It’s been a busy couple of weeks for the staff on the recruiting front, and while all of the commits will get a recruiting profile, I’ve decided to kick off this summer’s recruiting breakdown series with the keystone of our class; Anthony James II.
The Texas native is considered by many to be one of the elite defensive linemen in the 2023 cycle, and it’s easy to see why so many programs were after him. Standing at 6-5 and 245 lbs, James has a frame and quick twitch explosiveness to be a prototypical base DE in an even front or OLB in a odd front, and while he’s just barely scratching the surface of his potential, he has what it takes to make an immediate impact.
Looking at his hudl tape, it’s apparent that James is rather advanced in his run defense techniques. That might be a product of his defensive scheme or the types of offenses that he sees, but it’s clear that’s his strong suit. Don’t get me wrong, James isn’t some run stuffer. The nice thing about figuring out sound run defense techniques as a DL is that the traits and tendencies that helps you win with against the run can carry over to pass rushing. Off the LOS, James uses his quick first step to stone on-coming blockers on their side of the line, and he does a pretty good job at using his long reach to keep them off of his body and maintain leverage and gap integrity.
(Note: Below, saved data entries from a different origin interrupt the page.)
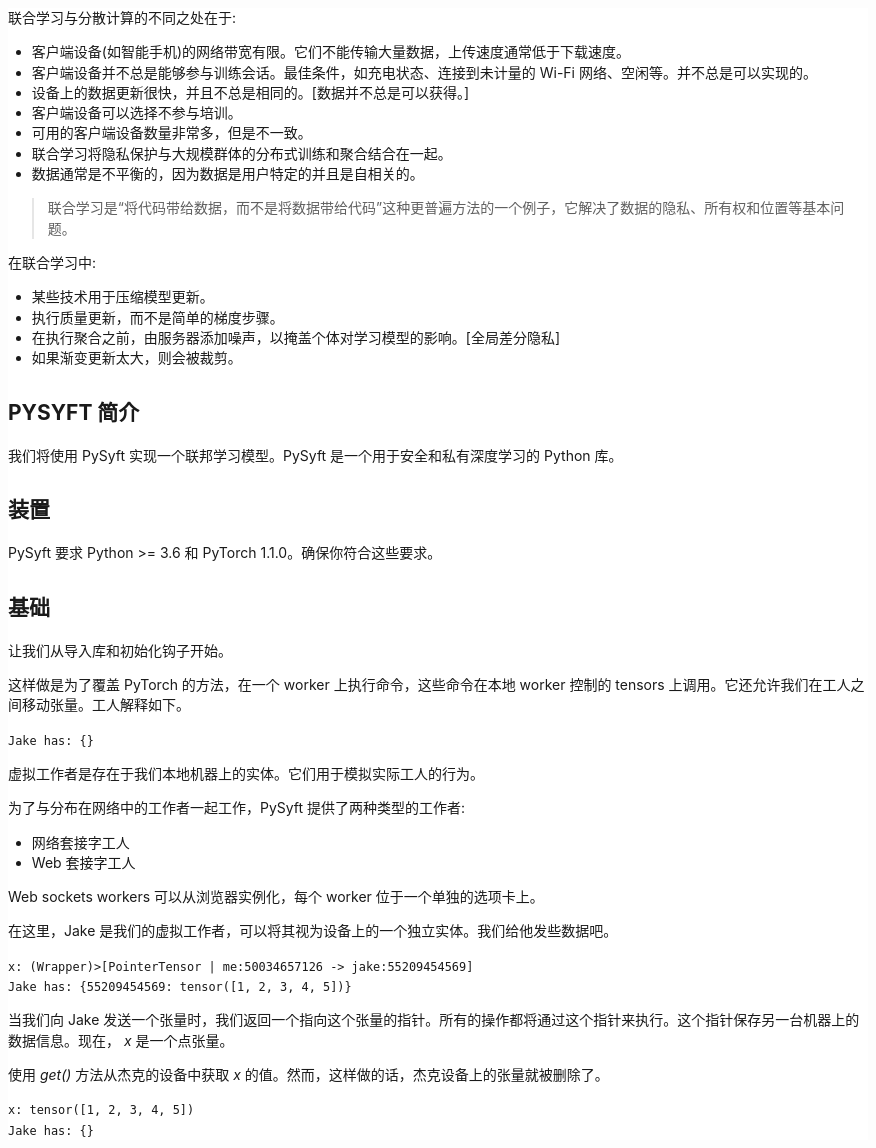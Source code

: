 联合学习与分散计算的不同之处在于:

*   客户端设备(如智能手机)的网络带宽有限。它们不能传输大量数据，上传速度通常低于下载速度。
*   客户端设备并不总是能够参与训练会话。最佳条件，如充电状态、连接到未计量的 Wi-Fi 网络、空闲等。并不总是可以实现的。
*   设备上的数据更新很快，并且不总是相同的。[数据并不总是可以获得。]
*   客户端设备可以选择不参与培训。
*   可用的客户端设备数量非常多，但是不一致。
*   联合学习将隐私保护与大规模群体的分布式训练和聚合结合在一起。
*   数据通常是不平衡的，因为数据是用户特定的并且是自相关的。

> 联合学习是“将代码带给数据，而不是将数据带给代码”这种更普遍方法的一个例子，它解决了数据的隐私、所有权和位置等基本问题。

在联合学习中:

*   某些技术用于压缩模型更新。
*   执行质量更新，而不是简单的梯度步骤。
*   在执行聚合之前，由服务器添加噪声，以掩盖个体对学习模型的影响。[全局差分隐私]
*   如果渐变更新太大，则会被裁剪。

## PYSYFT 简介

我们将使用 PySyft 实现一个联邦学习模型。PySyft 是一个用于安全和私有深度学习的 Python 库。

## 装置

PySyft 要求 Python >= 3.6 和 PyTorch 1.1.0。确保你符合这些要求。

## 基础

让我们从导入库和初始化钩子开始。

这样做是为了覆盖 PyTorch 的方法，在一个 worker 上执行命令，这些命令在本地 worker 控制的 tensors 上调用。它还允许我们在工人之间移动张量。工人解释如下。

```
Jake has: {}
```

虚拟工作者是存在于我们本地机器上的实体。它们用于模拟实际工人的行为。

为了与分布在网络中的工作者一起工作，PySyft 提供了两种类型的工作者:

*   网络套接字工人
*   Web 套接字工人

Web sockets workers 可以从浏览器实例化，每个 worker 位于一个单独的选项卡上。

在这里，Jake 是我们的虚拟工作者，可以将其视为设备上的一个独立实体。我们给他发些数据吧。

```
x: (Wrapper)>[PointerTensor | me:50034657126 -> jake:55209454569]
Jake has: {55209454569: tensor([1, 2, 3, 4, 5])}
```

当我们向 Jake 发送一个张量时，我们返回一个指向这个张量的指针。所有的操作都将通过这个指针来执行。这个指针保存另一台机器上的数据信息。现在， *x* 是一个点张量。

使用 *get()* 方法从杰克的设备中获取 *x* 的值。然而，这样做的话，杰克设备上的张量就被删除了。

```
x: tensor([1, 2, 3, 4, 5])
Jake has: {}
```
That type of first step explosiveness and a functional understanding of using reach to create leverage and maintain control of a blocker are the building blocks of a classic speed-to-power pass rush move that ZTF routinely terrorized opposing QBs with.
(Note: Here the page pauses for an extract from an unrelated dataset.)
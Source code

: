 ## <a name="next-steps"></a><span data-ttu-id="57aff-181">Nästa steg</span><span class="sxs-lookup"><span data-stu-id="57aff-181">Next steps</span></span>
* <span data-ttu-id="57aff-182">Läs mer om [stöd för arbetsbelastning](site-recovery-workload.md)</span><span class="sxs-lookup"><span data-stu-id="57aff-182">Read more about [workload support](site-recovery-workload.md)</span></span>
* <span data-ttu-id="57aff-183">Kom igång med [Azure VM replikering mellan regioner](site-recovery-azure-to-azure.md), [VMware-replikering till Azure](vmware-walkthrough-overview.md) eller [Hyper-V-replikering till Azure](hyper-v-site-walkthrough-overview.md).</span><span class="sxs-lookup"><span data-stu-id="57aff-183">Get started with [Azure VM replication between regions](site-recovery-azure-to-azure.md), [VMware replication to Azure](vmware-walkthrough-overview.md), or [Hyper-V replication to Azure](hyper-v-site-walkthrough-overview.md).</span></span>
However, the thing that stands out to me the most is his on-field awareness and disciplined rushing. In the tape that I could find, James never seems to lose track of the ball carrier while engaging blockers. Whether it’s on a simple hand off, a QB breaking the pocket, or against the option, James is always in a position to redirect his rush and hunt down the ball carrier. When he is left as the unblocked option man, he takes the one or two steps inside to squeeze the interior gaps before exploding upfield to force the issue, and sometimes even chase down the ball carrier after forcing them off their track. When you have a dominant and explosive athlete like James playing on the DL, it can sometimes be tough to rein in their natural desire to get into the backfield and create chaos (that’s why traps and screens are a thing). That’s why seeing a young DL like James play with discipline is so encouraging. It means that the game has slowed down for him mentally, and his coaches’ points are becoming second nature to him.
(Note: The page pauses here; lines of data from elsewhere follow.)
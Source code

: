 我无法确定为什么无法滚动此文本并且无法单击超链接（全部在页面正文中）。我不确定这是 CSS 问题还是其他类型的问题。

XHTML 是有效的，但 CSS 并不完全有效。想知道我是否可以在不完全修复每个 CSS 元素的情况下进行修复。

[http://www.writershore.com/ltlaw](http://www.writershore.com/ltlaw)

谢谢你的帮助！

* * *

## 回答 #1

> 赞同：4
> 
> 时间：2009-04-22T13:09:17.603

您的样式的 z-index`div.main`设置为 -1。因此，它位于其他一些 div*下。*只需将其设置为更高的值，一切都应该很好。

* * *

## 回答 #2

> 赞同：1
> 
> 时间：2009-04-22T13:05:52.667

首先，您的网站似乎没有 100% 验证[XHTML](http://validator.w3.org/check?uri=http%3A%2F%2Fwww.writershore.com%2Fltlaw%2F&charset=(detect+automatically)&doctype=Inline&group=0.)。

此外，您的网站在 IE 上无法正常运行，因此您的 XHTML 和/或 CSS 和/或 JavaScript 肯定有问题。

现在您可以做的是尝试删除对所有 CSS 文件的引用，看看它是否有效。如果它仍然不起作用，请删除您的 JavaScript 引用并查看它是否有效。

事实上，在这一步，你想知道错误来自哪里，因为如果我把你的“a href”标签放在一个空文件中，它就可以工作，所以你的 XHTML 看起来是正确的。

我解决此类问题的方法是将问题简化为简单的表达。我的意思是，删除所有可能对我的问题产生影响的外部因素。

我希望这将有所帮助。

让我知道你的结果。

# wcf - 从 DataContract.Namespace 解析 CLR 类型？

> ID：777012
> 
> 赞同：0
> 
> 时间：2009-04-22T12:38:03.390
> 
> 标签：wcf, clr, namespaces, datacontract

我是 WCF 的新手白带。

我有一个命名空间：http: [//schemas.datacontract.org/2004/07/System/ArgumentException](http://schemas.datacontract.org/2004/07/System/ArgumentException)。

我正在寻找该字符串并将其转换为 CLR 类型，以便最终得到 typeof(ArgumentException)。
Looking ahead to his fit at UW, there’s a lot for Breckterfield and Schmidt to work with and work on. Thus far, he’s been asked to line up mostly to the field side as a 5 or 6i-tech DE, which usually means he’s facing a TE and OT, and he’s usually asked to play some edge contain. Given that, and his potential to naturally get up into the 260-270 lb range, I expect him to start out as our field-side EDGE. These guys play both stand up and hand-down stances, and they can sometimes kick inside to a 4i-technique on the inside shoulder of an OT. This should capitalize on his size/athleticism, but it’ll mean he needs to work on stances and techniques other than his squatty 3 and 4-point stances. Aside from stances and the usual hand fighting techniques that all DL need to refine coming out of HS, James will need to get coached up on the nuances of stunting and slanting. Inge loves to bring pressure from all positions and all sorts of angles, and this often requires the EDGEs to hit gaps that they don’t start in. From what I can tell, James wasn’t asked to do too much of this in HS, so this might take a little bit of time to get right
As with most recruits of James’ athletic profile, I always like to take a look at the type of competition that he plays against in the HS ranks. It helps me to get a feel for their talent and potential at the next level, and it often helps me to separate the JAGs and the truly elite prospects. Sometimes you get players who are a product of a football factory and have their play elevated by their talented teammates, sometimes they are middling P5 caliber athletes that are “men amongst boys” in lower level competition, and other times they are legit talents who are shouldering the load of a weak team facing tough competition. The context matters. James’ HS team, Wylie East, is located in the DFW area and competes at the 5A level, which is among the most competitive levels of Texas football, so the competition that he’s played against is no joke. His team’s 3-7 record isn’t anything to write home about, but you can tell that his aforementioned traits and talents shine through and will be elevated once he’s surrounded by comparable talent.
In a number of ways, James is the most important recruit to land on Montlake since Budda Baker became the crown jewel of Chris Petersen’s first class. By reeling in the former Texas A&M commit, Kalen DeBoer, Courtney Morgan, and the rest of the staff recaptured the momentum of the program and brought instant credibility back to UW’s recruiting efforts. Not only was he DeBoer’s highest rated recruit to date, but he’s the first blue chip DL/EDGE recruit we’ve landed since Chris Petersen’s last class. As I’ve always believed, teams must be built from the trenches first, and its encouraging to see that this staff is both committed and capable of landing the talent necessary to build our defensive front. Hopefully James, who’s since become a vocal leader within our 2023 recruiting class, can help keep up our momentum on the recruiting trail.